As the answer, give every line of the records that includes the word "Sept".

::::::

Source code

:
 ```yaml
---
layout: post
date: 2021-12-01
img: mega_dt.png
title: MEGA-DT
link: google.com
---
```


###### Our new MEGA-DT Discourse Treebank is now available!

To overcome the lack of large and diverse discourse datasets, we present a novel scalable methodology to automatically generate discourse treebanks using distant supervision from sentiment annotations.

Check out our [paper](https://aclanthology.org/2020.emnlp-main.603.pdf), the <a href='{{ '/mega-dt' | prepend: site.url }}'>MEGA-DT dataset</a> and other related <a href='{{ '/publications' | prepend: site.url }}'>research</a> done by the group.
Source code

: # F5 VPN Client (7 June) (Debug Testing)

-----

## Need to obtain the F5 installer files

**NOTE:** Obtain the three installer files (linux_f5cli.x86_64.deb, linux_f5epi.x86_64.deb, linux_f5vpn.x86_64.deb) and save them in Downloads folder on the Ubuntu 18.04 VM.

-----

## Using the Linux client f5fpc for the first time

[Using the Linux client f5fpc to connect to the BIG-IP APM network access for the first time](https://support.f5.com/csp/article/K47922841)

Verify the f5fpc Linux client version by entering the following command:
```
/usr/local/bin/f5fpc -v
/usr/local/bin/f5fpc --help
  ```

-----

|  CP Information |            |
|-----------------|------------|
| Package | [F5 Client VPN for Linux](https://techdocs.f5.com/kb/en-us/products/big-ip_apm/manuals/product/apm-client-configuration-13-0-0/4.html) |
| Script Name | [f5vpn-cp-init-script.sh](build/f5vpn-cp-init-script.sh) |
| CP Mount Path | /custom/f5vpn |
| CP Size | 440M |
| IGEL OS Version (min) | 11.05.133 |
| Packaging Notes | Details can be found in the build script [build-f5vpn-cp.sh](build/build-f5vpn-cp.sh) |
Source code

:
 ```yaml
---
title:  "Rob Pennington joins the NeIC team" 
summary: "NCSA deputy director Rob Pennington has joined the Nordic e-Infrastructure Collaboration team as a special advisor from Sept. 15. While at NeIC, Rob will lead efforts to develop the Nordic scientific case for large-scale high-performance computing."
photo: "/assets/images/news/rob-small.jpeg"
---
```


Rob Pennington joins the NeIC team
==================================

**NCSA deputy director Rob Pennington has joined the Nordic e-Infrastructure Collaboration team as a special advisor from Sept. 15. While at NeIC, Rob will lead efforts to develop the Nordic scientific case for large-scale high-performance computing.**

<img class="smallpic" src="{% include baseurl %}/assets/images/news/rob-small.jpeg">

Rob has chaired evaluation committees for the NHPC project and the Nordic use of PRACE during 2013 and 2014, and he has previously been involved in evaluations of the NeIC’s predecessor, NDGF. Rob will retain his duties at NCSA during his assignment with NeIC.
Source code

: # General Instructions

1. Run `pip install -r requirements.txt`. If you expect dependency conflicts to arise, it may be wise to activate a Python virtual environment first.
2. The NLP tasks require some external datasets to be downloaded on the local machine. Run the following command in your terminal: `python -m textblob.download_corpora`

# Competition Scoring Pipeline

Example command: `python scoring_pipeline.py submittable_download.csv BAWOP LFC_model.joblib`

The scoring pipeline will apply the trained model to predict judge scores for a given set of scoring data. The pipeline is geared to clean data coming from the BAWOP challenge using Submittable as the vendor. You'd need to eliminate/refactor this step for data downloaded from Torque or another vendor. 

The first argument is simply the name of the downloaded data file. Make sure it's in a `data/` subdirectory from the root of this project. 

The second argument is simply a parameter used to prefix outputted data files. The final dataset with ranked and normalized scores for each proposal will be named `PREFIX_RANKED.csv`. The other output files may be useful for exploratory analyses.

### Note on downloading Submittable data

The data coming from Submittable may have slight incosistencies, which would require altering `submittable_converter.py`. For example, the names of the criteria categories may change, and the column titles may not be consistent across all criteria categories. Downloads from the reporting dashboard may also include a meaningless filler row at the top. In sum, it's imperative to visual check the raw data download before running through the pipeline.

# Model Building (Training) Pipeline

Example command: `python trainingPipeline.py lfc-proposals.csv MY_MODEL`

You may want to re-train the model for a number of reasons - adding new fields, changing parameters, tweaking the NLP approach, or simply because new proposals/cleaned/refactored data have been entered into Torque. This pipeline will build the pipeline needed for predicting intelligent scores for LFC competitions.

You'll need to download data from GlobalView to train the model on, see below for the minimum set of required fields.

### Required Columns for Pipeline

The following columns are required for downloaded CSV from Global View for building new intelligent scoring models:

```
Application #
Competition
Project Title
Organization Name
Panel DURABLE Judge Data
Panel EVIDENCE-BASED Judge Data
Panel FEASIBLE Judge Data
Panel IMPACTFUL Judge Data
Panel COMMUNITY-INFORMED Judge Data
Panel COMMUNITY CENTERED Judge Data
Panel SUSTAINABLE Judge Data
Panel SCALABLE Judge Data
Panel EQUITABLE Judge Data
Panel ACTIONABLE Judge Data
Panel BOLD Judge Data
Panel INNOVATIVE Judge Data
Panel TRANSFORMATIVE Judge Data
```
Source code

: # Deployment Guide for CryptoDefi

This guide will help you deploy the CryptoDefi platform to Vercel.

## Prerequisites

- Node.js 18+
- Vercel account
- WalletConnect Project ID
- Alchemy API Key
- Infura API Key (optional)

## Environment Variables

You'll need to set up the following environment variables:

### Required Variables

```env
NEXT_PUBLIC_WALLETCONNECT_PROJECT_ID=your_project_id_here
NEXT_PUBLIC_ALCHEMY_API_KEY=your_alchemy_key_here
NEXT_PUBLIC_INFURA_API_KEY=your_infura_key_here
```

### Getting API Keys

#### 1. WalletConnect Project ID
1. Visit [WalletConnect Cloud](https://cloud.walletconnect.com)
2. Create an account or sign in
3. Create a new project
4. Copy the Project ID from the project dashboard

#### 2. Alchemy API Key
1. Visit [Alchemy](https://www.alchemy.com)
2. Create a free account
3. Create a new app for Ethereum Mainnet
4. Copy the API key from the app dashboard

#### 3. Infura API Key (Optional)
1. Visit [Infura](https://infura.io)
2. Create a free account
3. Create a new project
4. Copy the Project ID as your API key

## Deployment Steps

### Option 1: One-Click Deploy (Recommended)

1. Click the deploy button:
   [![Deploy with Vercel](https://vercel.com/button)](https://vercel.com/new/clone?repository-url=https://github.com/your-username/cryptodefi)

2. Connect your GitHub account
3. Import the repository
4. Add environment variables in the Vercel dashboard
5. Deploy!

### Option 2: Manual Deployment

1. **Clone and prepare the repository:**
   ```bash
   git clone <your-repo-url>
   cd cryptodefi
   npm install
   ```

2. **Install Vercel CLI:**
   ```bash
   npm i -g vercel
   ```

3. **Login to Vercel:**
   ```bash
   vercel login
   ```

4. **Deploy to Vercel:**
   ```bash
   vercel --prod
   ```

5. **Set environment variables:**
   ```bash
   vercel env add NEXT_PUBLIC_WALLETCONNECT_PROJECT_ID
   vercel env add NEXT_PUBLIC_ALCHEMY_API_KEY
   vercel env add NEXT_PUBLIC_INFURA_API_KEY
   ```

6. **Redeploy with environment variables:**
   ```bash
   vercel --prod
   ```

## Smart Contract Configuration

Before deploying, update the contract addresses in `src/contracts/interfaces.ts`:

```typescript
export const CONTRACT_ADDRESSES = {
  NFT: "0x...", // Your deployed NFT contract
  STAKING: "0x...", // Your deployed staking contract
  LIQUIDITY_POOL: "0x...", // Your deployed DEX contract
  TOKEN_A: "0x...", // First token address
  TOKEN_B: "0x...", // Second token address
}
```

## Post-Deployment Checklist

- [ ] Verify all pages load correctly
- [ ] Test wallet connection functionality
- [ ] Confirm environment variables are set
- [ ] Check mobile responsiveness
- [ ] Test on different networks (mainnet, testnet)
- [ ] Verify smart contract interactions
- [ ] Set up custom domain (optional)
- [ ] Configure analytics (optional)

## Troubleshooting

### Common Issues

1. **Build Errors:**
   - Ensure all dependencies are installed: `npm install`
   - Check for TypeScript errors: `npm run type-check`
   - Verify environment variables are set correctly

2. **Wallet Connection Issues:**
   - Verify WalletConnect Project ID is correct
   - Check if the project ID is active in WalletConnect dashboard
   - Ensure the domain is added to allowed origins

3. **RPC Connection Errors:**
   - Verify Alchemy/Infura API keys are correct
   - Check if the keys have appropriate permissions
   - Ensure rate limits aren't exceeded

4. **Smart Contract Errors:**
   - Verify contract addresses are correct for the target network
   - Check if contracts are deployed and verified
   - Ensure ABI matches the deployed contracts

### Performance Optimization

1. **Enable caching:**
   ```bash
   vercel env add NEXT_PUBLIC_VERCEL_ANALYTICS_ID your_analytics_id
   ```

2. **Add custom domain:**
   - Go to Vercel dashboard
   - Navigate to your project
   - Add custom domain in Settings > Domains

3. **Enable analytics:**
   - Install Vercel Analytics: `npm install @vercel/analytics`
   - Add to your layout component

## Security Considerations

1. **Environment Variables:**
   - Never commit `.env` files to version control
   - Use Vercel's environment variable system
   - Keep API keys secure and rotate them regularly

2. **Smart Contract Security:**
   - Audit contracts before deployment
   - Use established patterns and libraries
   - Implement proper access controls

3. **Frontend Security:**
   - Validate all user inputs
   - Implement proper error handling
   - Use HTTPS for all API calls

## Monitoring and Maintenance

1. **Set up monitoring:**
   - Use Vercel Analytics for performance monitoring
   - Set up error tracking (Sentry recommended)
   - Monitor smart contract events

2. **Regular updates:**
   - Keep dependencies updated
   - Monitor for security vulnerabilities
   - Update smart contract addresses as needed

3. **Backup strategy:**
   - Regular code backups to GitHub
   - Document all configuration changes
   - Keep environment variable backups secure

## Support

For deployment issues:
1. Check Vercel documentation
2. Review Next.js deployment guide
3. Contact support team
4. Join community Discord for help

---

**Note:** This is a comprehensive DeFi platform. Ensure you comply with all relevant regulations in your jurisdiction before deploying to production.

::::::

§ Answer to the problem:
summary: "NCSA deputy director Rob Pennington has joined the Nordic e-Infrastructure Collaboration team as a special advisor from Sept. 15. While at NeIC, Rob will lead efforts to develop the Nordic scientific case for large-scale high-performance computing."
**NCSA deputy director Rob Pennington has joined the Nordic e-Infrastructure Collaboration team as a special advisor from Sept. 15. While at NeIC, Rob will lead efforts to develop the Nordic scientific case for large-scale high-performance computing.**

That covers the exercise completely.